MATERIAL FOR THIS TASK –
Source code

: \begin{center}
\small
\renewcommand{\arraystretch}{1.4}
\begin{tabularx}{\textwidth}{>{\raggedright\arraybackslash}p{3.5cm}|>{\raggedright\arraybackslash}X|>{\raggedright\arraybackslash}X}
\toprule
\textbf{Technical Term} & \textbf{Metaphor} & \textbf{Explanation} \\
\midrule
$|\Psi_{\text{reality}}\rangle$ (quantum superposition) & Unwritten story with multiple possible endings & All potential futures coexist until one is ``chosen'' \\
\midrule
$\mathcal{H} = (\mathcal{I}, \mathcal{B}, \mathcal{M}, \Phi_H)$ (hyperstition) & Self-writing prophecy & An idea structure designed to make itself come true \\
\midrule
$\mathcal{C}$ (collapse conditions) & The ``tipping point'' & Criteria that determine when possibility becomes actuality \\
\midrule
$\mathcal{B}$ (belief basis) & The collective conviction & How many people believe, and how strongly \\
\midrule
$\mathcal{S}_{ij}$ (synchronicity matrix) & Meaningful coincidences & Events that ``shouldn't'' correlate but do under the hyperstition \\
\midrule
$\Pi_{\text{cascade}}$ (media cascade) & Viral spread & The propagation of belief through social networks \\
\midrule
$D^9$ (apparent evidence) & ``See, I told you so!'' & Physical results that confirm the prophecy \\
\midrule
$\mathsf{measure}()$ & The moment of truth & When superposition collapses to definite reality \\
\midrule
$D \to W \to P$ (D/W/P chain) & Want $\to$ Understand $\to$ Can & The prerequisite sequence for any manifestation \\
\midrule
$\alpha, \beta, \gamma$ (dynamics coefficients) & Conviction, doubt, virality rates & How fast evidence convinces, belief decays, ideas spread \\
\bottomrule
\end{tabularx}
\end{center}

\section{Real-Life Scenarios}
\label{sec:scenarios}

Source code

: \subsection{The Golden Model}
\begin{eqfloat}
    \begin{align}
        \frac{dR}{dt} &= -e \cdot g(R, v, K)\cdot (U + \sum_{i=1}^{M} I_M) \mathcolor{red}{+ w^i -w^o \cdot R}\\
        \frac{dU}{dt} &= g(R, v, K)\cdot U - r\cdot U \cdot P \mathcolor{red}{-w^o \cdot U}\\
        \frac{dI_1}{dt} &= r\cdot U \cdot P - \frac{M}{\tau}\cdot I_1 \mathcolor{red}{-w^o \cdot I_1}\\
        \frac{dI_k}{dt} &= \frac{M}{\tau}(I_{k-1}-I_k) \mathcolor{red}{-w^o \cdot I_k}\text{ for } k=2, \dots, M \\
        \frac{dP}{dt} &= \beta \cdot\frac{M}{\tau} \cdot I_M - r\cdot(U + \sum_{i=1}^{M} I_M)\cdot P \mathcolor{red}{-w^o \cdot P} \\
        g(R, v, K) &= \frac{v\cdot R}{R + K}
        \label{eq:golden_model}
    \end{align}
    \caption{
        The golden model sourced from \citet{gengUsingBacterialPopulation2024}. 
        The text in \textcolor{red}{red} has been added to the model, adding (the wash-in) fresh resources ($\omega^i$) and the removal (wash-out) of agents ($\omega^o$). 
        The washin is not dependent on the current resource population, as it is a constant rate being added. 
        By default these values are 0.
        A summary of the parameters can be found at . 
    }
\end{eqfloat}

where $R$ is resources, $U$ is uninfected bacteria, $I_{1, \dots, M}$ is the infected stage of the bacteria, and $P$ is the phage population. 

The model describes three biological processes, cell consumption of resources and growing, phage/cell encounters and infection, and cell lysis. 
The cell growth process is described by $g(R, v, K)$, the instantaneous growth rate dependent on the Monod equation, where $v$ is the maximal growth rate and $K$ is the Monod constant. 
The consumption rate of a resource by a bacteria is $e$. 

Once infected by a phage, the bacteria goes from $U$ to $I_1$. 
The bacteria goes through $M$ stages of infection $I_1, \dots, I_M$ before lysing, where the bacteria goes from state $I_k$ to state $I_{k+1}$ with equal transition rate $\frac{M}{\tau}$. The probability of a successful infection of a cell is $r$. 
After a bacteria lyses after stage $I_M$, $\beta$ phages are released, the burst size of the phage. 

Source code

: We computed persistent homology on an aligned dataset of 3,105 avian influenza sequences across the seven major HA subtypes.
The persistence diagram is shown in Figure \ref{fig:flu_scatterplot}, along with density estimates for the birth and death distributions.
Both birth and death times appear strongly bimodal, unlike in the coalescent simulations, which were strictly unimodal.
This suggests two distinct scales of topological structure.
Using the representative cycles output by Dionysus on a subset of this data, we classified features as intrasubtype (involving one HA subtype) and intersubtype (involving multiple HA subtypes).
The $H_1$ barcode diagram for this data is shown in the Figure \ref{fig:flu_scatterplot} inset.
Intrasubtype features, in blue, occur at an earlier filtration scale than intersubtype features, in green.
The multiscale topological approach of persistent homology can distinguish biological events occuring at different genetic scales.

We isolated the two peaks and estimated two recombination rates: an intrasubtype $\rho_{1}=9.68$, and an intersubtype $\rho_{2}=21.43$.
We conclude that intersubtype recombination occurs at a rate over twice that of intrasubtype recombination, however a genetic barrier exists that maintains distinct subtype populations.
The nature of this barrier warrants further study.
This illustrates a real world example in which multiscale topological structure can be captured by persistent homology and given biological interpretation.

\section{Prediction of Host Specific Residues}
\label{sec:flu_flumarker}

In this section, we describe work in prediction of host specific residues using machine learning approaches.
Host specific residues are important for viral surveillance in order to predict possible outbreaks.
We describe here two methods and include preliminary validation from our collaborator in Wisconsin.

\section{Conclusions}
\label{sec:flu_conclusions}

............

HOW TO COMPLETE THIS TASK – Select every line in the records above that contains the word "which".

COMPLETED EXERCISE –
Both birth and death times appear strongly bimodal, unlike in the coalescent simulations, which were strictly unimodal.
This illustrates a real world example in which multiscale topological structure can be captured by persistent homology and given biological interpretation.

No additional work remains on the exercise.